Engineering · 14 min read
RAG vs Fine-Tuning: When to Use What
A practical comparison of retrieval-augmented generation and fine-tuning for enterprise AI applications, with cost analysis, latency benchmarks, decision flowchart, and real client examples.
RAG vs Fine-Tuning: When to Use What
One of the most common questions we get from clients: "Should we use RAG or fine-tune a model?" The answer depends on your use case, data, and requirements. But the conversation usually needs more nuance than a simple either/or, so this post provides a comprehensive framework for making the decision, complete with cost analysis, latency benchmarks, and real examples from our client work.
Understanding the Fundamentals
Retrieval-Augmented Generation (RAG) keeps the base LLM unchanged and instead retrieves relevant documents at query time, injecting them into the prompt as context. The model uses this context to generate its response.
Fine-tuning modifies the LLM's weights by training it on your specific dataset. The model learns patterns, terminology, and behaviors from your data and retains them in its parameters.

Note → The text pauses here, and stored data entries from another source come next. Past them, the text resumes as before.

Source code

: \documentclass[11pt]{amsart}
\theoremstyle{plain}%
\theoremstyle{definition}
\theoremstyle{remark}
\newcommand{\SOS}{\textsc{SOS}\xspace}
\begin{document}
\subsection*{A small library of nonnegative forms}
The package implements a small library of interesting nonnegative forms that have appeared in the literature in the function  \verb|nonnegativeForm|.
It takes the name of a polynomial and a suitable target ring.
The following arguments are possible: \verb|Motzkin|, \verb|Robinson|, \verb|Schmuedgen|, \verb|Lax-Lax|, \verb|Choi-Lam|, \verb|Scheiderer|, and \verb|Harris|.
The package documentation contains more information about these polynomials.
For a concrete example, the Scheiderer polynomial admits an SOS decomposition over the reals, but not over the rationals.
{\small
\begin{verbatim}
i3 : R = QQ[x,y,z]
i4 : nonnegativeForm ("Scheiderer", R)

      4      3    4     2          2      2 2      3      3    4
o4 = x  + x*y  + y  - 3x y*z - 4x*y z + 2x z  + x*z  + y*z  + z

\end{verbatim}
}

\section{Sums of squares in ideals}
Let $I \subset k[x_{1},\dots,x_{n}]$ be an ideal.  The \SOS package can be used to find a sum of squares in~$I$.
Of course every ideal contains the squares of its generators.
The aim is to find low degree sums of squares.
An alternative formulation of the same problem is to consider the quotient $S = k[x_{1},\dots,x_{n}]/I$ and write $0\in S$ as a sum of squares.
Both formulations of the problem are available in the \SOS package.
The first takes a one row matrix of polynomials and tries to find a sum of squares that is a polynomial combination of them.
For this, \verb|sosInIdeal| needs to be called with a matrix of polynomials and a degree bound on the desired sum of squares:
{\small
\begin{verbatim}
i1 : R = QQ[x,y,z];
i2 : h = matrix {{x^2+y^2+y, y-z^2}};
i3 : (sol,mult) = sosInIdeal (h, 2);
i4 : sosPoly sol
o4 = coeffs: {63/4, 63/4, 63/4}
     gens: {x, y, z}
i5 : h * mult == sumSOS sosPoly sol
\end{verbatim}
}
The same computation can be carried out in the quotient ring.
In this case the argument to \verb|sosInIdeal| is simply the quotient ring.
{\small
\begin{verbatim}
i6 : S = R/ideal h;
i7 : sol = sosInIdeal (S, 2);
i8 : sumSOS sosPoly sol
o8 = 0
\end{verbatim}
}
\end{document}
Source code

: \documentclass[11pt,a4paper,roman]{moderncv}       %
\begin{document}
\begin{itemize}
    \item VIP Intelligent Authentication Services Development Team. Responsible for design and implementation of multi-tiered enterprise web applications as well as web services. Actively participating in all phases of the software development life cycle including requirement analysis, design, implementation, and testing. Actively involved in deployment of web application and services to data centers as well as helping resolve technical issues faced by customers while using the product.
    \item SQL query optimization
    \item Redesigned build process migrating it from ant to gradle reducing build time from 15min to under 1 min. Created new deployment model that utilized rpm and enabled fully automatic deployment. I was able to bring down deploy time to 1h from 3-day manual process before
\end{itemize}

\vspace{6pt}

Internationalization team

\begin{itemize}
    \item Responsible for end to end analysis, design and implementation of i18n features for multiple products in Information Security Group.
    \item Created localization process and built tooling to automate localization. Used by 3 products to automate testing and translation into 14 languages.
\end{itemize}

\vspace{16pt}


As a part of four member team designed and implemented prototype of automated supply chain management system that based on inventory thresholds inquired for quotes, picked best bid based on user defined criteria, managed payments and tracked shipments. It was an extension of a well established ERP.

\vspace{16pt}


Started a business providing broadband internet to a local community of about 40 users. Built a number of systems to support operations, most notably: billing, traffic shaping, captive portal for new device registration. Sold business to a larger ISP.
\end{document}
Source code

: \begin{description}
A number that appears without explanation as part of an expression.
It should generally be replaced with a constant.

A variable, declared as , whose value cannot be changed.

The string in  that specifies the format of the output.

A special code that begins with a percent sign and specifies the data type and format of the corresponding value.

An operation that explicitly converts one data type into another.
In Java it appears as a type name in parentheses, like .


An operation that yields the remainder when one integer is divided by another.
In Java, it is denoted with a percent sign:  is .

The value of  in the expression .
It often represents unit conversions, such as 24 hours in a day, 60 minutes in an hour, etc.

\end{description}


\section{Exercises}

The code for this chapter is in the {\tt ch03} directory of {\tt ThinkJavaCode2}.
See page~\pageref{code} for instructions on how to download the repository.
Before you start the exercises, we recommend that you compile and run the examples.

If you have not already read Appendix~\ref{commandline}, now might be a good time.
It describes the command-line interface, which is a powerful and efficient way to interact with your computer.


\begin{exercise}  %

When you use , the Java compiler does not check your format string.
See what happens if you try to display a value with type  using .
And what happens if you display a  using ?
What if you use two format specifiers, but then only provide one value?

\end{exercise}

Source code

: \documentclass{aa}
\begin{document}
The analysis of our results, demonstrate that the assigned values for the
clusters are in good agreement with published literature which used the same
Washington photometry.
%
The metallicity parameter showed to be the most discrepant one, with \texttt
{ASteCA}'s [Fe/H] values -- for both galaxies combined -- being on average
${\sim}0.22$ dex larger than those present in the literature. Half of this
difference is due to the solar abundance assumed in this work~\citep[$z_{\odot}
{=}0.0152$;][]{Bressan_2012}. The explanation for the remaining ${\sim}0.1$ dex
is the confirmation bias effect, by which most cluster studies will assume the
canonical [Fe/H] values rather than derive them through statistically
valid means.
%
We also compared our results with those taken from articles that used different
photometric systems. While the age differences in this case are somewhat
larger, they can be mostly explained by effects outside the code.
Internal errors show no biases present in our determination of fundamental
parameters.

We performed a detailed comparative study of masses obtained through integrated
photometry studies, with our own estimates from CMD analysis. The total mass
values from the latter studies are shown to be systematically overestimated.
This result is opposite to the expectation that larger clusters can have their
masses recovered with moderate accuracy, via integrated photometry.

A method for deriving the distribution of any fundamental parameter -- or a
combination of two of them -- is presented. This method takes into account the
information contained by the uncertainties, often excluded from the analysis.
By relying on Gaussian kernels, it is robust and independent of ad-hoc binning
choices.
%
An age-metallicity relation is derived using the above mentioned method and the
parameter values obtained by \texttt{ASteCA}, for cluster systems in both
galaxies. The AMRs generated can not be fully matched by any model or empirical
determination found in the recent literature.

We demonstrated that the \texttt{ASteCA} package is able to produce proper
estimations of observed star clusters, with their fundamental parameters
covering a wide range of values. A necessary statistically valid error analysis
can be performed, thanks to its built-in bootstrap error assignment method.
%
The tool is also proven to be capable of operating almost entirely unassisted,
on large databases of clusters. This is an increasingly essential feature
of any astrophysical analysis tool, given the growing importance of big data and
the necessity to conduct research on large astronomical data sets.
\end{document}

These are not interchangeable techniques - they solve different problems, and understanding the distinction is critical.
RAG answers the question: "How do I give the model access to my specific knowledge?"
Fine-tuning answers the question: "How do I change the model's behavior, style, or domain understanding?"
When to Use RAG
RAG is the right choice when your primary need is to ground the model in specific, factual information. It works especially well for:
- Knowledge bases that change frequently. If your documentation, policies, or data update weekly or monthly, RAG automatically picks up changes when documents are re-indexed. Fine-tuning would require retraining.
- Source attribution and citations. Because RAG retrieves specific documents, you can show users exactly which sources informed the response. This is essential for compliance, legal, and healthcare applications.
- Large knowledge corpora. RAG can search over millions of documents. Fine-tuning has data limits and cannot encode a large corpus of facts into model weights reliably.
- Question-answering and search use cases. When users are asking factual questions about your data, RAG is almost always the right approach.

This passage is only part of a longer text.